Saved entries
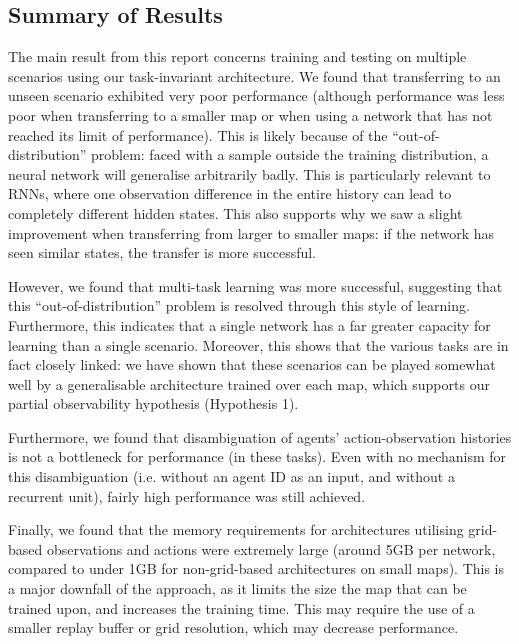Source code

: \subsection{Summary of Results}

The main result from this report concerns training and testing on multiple scenarios using our task-invariant architecture. We found that transferring to an unseen scenario exhibited very poor performance (although performance was less poor when transferring to a smaller map or when using a network that has not reached its limit of performance). This is likely because of the ``out-of-distribution'' \cite{ood} problem: faced with a sample outside the training distribution, a neural network will generalise arbitrarily badly. This is particularly relevant to RNNs, where one observation difference in the entire history can lead to completely different hidden states. This also supports why we saw a slight improvement when transferring from larger to smaller maps: if the network has seen similar states, the transfer is more successful.



However, we found that multi-task learning was more successful, suggesting that this ``out-of-distribution'' problem is resolved through this style of learning. Furthermore, this indicates that a single network has a far greater capacity for learning than a single scenario. Moreover, this shows that the various tasks are in fact closely linked: we have shown that these scenarios can be played somewhat well by a generalisable architecture trained over each map, which supports our partial observability hypothesis (Hypothesis 1).

Furthermore, we found that disambiguation of agents' action-observation histories is not a bottleneck for performance (in these tasks). Even with no mechanism for this disambiguation (i.e. without an agent ID as an input, and without a recurrent unit), fairly high performance was still achieved.

Finally, we found that the memory requirements for architectures utilising grid-based observations and actions were extremely large (around 5GB per network, compared to under 1GB for non-grid-based architectures on small maps). This is a major downfall of the approach, as it limits the size the map that can be trained upon, and increases the training time. This may require the use of a smaller replay buffer or grid resolution, which may decrease performance.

▶ Task directions: For each line of the entries that contains the word "supports", make a copy.

▶ Result of the task:
The main result from this report concerns training and testing on multiple scenarios using our task-invariant architecture. We found that transferring to an unseen scenario exhibited very poor performance (although performance was less poor when transferring to a smaller map or when using a network that has not reached its limit of performance). This is likely because of the ``out-of-distribution'' \cite{ood} problem: faced with a sample outside the training distribution, a neural network will generalise arbitrarily badly. This is particularly relevant to RNNs, where one observation difference in the entire history can lead to completely different hidden states. This also supports why we saw a slight improvement when transferring from larger to smaller maps: if the network has seen similar states, the transfer is more successful.
However, we found that multi-task learning was more successful, suggesting that this ``out-of-distribution'' problem is resolved through this style of learning. Furthermore, this indicates that a single network has a far greater capacity for learning than a single scenario. Moreover, this shows that the various tasks are in fact closely linked: we have shown that these scenarios can be played somewhat well by a generalisable architecture trained over each map, which supports our partial observability hypothesis (Hypothesis 1).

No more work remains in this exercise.